On the ninth day they reached Shiraz, a city of gardens and singing birds. The British Ambassador was not in the city. Martyn was alone in the midst of haughty and suspicious people. But the letters of Sir John Malcolm worked magic. Martyn was received into a rich man’s house as an honoured guest. A feast was set before him. He sat down on the carpet like any other Persian gentleman, twirled his moustache proudly, and lifted the food to his mouth with his fingers.

Next morning he began work at the first verse of the Gospel according to St. Matthew.

* * * * * * * * * *

Persian friends willingly helped Martyn with his work, yet many were suspicious.

"How can this beardless boy understand the holy Faith?" they demanded. "He is a spy."

People stared at him as he sat hour by hour working. When he went for a walk, small boys followed as if he were a circus, and threw stones till the governor threatened to behead any boy who forgot his manners to a foreigner.

So hard did Martyn work that the whole of the New Testament was translated into pure Persian within nine months. But he had nearly killed himself at the task. He felt that in the race with death he was losing.

Yet one part of the task stilled remained. Before the Book could be successful, a copy had to be laid in the hands of the mighty Shah of Persia for his approval. The Shah was at Teheran, six hundred miles away. Martyn, a sick and tired man by this time, climbed on his mule and rode for thirty days to reach the royal court.

The Shah, clothed in silk and blazing with jewels, sat in a gaily-coloured tent with his attendants bowing to the ground before him.

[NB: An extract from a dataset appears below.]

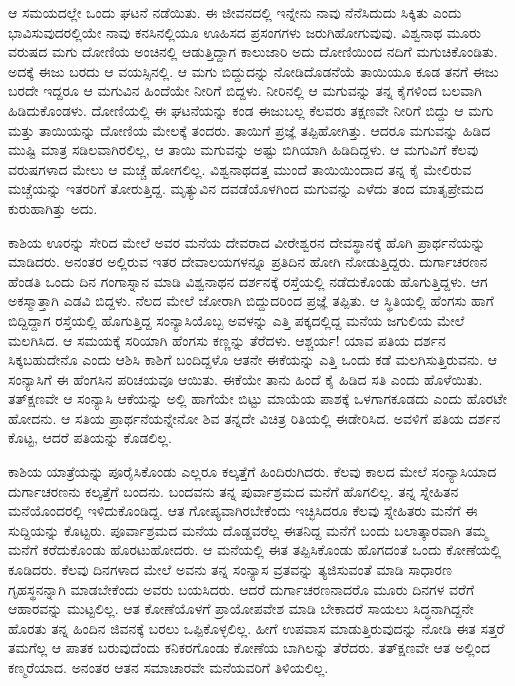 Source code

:ಆ ಸಮಯದಲ್ಲೇ ಒಂದು ಘಟನೆ ನಡೆಯಿತು. ಈ ಜೀವನದಲ್ಲಿ ಇನ್ನೇನು ನಾವು ನೆನೆಸಿದುದು ಸಿಕ್ಕಿತು ಎಂದು ಭಾವಿಸುವುದರಲ್ಲಿಯೇ ನಾವು ಕನಸಿನಲ್ಲಿಯೂ ಊಹಿಸದ ಪ್ರಸಂಗಗಳು ಜರುಗಿಹೋಗುವುವು. ವಿಶ್ವನಾಥ ಮೂರು ವರುಷದ ಮಗು ದೋಣಿಯ ಅಂಚಿನಲ್ಲಿ ಆಡುತ್ತಿದ್ದಾಗ ಕಾಲುಜಾರಿ ಅದು ದೋಣಿಯಿಂದ ನದಿಗೆ ಮಗುಚಿಕೊಂಡಿತು. ಅದಕ್ಕೆ ಈಜು ಬರದು ಆ ವಯಸ್ಸಿನಲ್ಲಿ. ಆ ಮಗು ಬಿದ್ದುದನ್ನು ನೋಡಿದೊಡನೆಯೆ ತಾಯಿಯೂ ಕೂಡ ತನಗೆ ಈಜು ಬರದೇ ಇದ್ದರೂ ಆ ಮಗುವಿನ ಹಿಂದೆಯೇ ನೀರಿಗೆ ಬಿದ್ದಳು. ನೀರಿನಲ್ಲಿ ಆ ಮಗುವನ್ನು ತನ್ನ ಕೈಗಳಿಂದ ಬಲವಾಗಿ ಹಿಡಿದುಕೊಂಡಳು. ದೋಣಿಯಲ್ಲಿ ಈ ಘಟನೆಯನ್ನು ಕಂಡ ಈಜುಬಲ್ಲ ಕೆಲವರು ತಕ್ಷಣವೇ ನೀರಿಗೆ ಬಿದ್ದು ಆ ಮಗು ಮತ್ತು ತಾಯಿಯನ್ನು ದೋಣಿಯ ಮೇಲಕ್ಕೆ ತಂದರು. ತಾಯಿಗೆ ಪ್ರಜ್ಞೆ ತಪ್ಪಿಹೋಗಿತ್ತು. ಆದರೂ ಮಗುವನ್ನು ಹಿಡಿದ ಮುಷ್ಟಿ ಮಾತ್ರ ಸಡಿಲವಾಗಿರಲಿಲ್ಲ, ಆ ತಾಯಿ ಮಗುವನ್ನು ಅಷ್ಟು ಬಿಗಿಯಾಗಿ ಹಿಡಿದಿದ್ದಳು. ಆ ಮಗುವಿಗೆ ಕೆಲವು ವರುಷಗಳಾದ ಮೇಲು ಆ ಮಚ್ಚೆ ಹೋಗಲಿಲ್ಲ. ವಿಶ್ವನಾಥದತ್ತ ಮುಂದೆ ತಾಯಿಯಿಂದಾದ ತನ್ನ ಕೈ ಮೇಲಿರುವ ಮಚ್ಚೆಯನ್ನು ಇತರರಿಗೆ ತೋರುತ್ತಿದ್ದ. ಮೃತ್ಯುವಿನ ದವಡೆಯೊಳಗಿಂದ ಮಗುವನ್ನು ಎಳೆದು ತಂದ ಮಾತೃಪ್ರೇಮದ ಕುರುಹಾಗಿತ್ತು ಅದು. 

ಕಾಶಿಯ ಊರನ್ನು ಸೇರಿದ ಮೇಲೆ ಅವರ ಮನೆಯ ದೇವರಾದ ವೀರೇಶ್ವರನ ದೇವಸ್ಥಾನಕ್ಕೆ ಹೊಗಿ ಪ್ರಾರ್ಥನೆಯನ್ನು ಮಾಡಿದರು. ಅನಂತರ ಅಲ್ಲಿರುವ ಇತರ ದೇವಾಲಯಗಳನ್ನೂ ಪ್ರತಿದಿನ ಹೋಗಿ ನೋಡುತ್ತಿದ್ದರು. ದುರ್ಗಾಚರಣನ ಹೆಂಡತಿ ಒಂದು ದಿನ ಗಂಗಾಸ್ನಾನ ಮಾಡಿ ವಿಶ್ವನಾಥನ ದರ್ಶನಕ್ಕೆ ರಸ್ತೆಯಲ್ಲಿ ನಡೆದುಕೊಂಡು ಹೊಗುತ್ತಿದ್ದಳು. ಆಗ ಅಕಸ್ಮಾತ್ತಾಗಿ ಎಡವಿ ಬಿದ್ದಳು. ನೆಲದ ಮೇಲೆ ಜೋರಾಗಿ ಬಿದ್ದುದರಿಂದ ಪ್ರಜ್ಞೆ ತಪ್ಪಿತು. ಆ ಸ್ಥಿತಿಯಲ್ಲಿ ಹೆಂಗಸು ಹಾಗೆ ಬಿದ್ದಿದ್ದಾಗ ರಸ್ತೆಯಲ್ಲಿ ಹೊಗುತ್ತಿದ್ದ ಸಂನ್ಯಾಸಿಯೊಬ್ಬ ಅವಳನ್ನು ಎತ್ತಿ ಪಕ್ಕದಲ್ಲಿದ್ದ ಮನೆಯ ಜಗುಲಿಯ ಮೇಲೆ ಮಲಗಿಸಿದ. ಆ ಸಮಯಕ್ಕೆ ಸರಿಯಾಗಿ ಹೆಂಗಸು ಕಣ್ಣನ್ನು ತೆರೆದಳು. ಆಶ್ಚರ್ಯ! ಯಾವ ಪತಿಯ ದರ್ಶನ ಸಿಕ್ಕಬಹುದೇನೊ ಎಂದು ಆಶಿಸಿ ಕಾಶಿಗೆ ಬಂದಿದ್ದಳೊ ಆತನೇ ಈಕೆಯನ್ನು ಎತ್ತಿ ಒಂದು ಕಡೆ ಮಲಗಿಸುತ್ತಿರುವನು. ಆ ಸಂನ್ಯಾಸಿಗೆ ಈ ಹೆಂಗಸಿನ ಪರಿಚಯವೂ ಆಯಿತು. ಈಕೆಯೇ ತಾನು ಹಿಂದೆ ಕೈ ಹಿಡಿದ ಸತಿ ಎಂದು ಹೊಳೆಯಿತು. ತತ್‍ಕ್ಷಣವೇ ಆ ಸಂನ್ಯಾಸಿ ಆಕೆಯನ್ನು ಅಲ್ಲಿ ಹಾಗೆಯೇ ಬಿಟ್ಟು ಮಾಯೆಯ ಪಾಶಕ್ಕೆ ಒಳಗಾಗಕೂಡದು ಎಂದು ಹೊರಟೇ ಹೋದನು. ಆ ಸತಿಯ ಪ್ರಾರ್ಥನೆಯನ್ನೇನೋ ಶಿವ ತನ್ನದೇ ವಿಚಿತ್ರ ರಿತಿಯಲ್ಲಿ ಈಡೇರಿಸಿದ. ಅವಳಿಗೆ ಪತಿಯ ದರ್ಶನ ಕೊಟ್ಟ, ಆದರೆ ಪತಿಯನ್ನು ಕೊಡಲಿಲ್ಲ. 

ಕಾಶಿಯ ಯಾತ್ರೆಯನ್ನು ಪೂರೈಸಿಕೊಂಡು ಎಲ್ಲರೂ ಕಲ್ಕತ್ತೆಗೆ ಹಿಂದಿರುಗಿದರು. ಕೆಲವು ಕಾಲದ ಮೇಲೆ ಸಂನ್ಯಾಸಿಯಾದ ದುರ್ಗಾಚರಣನು ಕಲ್ಕತ್ತೆಗೆ ಬಂದನು. ಬಂದವನು ತನ್ನ ಪುರ್ವಾಶ್ರಮದ ಮನೆಗೆ ಹೊಗಲಿಲ್ಲ. ತನ್ನ ಸ್ನೇಹಿತನ ಮನೆಯೊಂದರಲ್ಲಿ ಇಳಿದುಕೊಂಡಿದ್ದ. ಆತ ಗೋಪ್ಯವಾಗಿರಬೇಕೆಂದು ಇಚ್ಛಿಸಿದರೂ ಕೆಲವು ಸ್ನೇಹಿತರು ಮನೆಗೆ ಈ ಸುದ್ದಿಯನ್ನು ಕೊಟ್ಟರು. ಪೂರ್ವಾಶ್ರಮದ ಮನೆಯ ದೊಡ್ಡವರೆಲ್ಲ ಈತನಿದ್ದ ಮನೆಗೆ ಬಂದು ಬಲಾತ್ಕಾರವಾಗಿ ತಮ್ಮ ಮನೆಗೆ ಕರೆದುಕೊಂಡು ಹೊರಟುಹೋದರು. ಆ ಮನೆಯಲ್ಲಿ ಈತ ತಪ್ಪಿಸಿಕೊಂಡು ಹೊಗದಂತೆ ಒಂದು ಕೋಣೆಯಲ್ಲಿ ಕೂಡಿದರು. ಕೆಲವು ದಿನಗಳಾದ ಮೇಲೆ ಅವನು ತನ್ನ ಸಂನ್ಯಾಸ ವ್ರತವನ್ನು ತ್ಯಜಿಸುವಂತೆ ಮಾಡಿ ಸಾಧಾರಣ ಗೃಹಸ್ಥನನ್ನಾಗಿ ಮಾಡಬೇಕೆಂದು ಅವರು ಬಯಸಿದರು. ಆದರೆ ದುರ್ಗಾಚರಣನಾದರೊ ಮೂರು ದಿನಗಳ ವರೆಗೆ ಆಹಾರವನ್ನು ಮುಟ್ಟಲಿಲ್ಲ. ಆತ ಕೋಣೆಯೊಳಗೆ ಪ್ರಾಯೋಪವೇಶ ಮಾಡಿ ಬೇಕಾದರೆ ಸಾಯಲು ಸಿದ್ಧನಾಗಿದ್ದನೇ ಹೊರತು ತನ್ನ ಹಿಂದಿನ ಜಿವನಕ್ಕೆ ಬರಲು ಒಪ್ಪಿಕೊಳ್ಳಲಿಲ್ಲ. ಹೀಗೆ ಉಪವಾಸ ಮಾಡುತ್ತಿರುವುದನ್ನು ನೋಡಿ ಈತ ಸತ್ತರೆ ತಮಗೆಲ್ಲ ಆ ಪಾತಕ ಬರುವುದೆಂದು ಕನಿಕರಗೊಂಡು ಕೋಣೆಯ ಬಾಗಿಲನ್ನು ತೆರೆದರು. ತತ್‍ಕ್ಷಣವೇ ಆತ ಅಲ್ಲಿಂದ ಕಣ್ಮರೆಯಾದ. ಅನಂತರ ಆತನ ಸಮಾಚಾರವೇ ಮನೆಯವರಿಗೆ ತಿಳಿಯಲಿಲ್ಲ.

A tired Englishman approached the Vizier and asked to be admitted to the royal Presence.

"Who art thou?" the Vizier asked contemptuously. "Thou art only an infidel beggar and not fit to be admitted to the Presence. Go to the British Ambassador."

The Ambassador was at Tabriz, another four hundred miles farther on. Martyn summoned the last ounce of his strength and set out on another thirty days’ journey. He was almost dead with fever when at last he reached the goal and handed the translation into safe keeping.

The Ambassador had a gorgeous copy presented to the Shah, whose reply was received in due course.

"The whole of the New Testament is completed in a most excellent manner, a source of pleasure to our enlightened and august mind. If it please the most merciful God we shall command the select servants who are admitted to our Presence to read to us the above-mentioned book from the beginning to the end."

Henry Martyn’s work was done. Where he had worked in India, a great Indian church with millions of members would arise. His translations of God’s Word would be carried over mountains, seas, and through deserts, and would bring life and light to all believers.

All that he needed to do now was to reach England in order to nurse his health. Fifteen hundred miles of desolate road separated him from Constantinople where he might pick up a ship. The last lap of his race with death had commenced.

He set out on the second of September. He passed Mount Ararat where the ark had rested, but there was no rest for him. By day he was devoured by mosquitoes and at night by lice. A Turk named Hassan was hired to be his guide. This hired servant, in a hurry to get his pay, flogged the horses to death and hurried his sick master through foaming torrents. Often the only lodging to be found was a stable when there was no room in the inn.

On the sixth of October, Martyn wrote these words in his diary:

"No horses to be had, and I had an unexpected rest. I sat and thought with sweet comfort and peace of my God; in solitude my Company, my Friend, and Comforter."

Ten days later he died, and was buried in Tokat.

It was the year 1812. Nelson had died at Trafalgar, and soon many brave men were to die at Waterloo.

Henry Martyn had lived and died for the kingdom of God.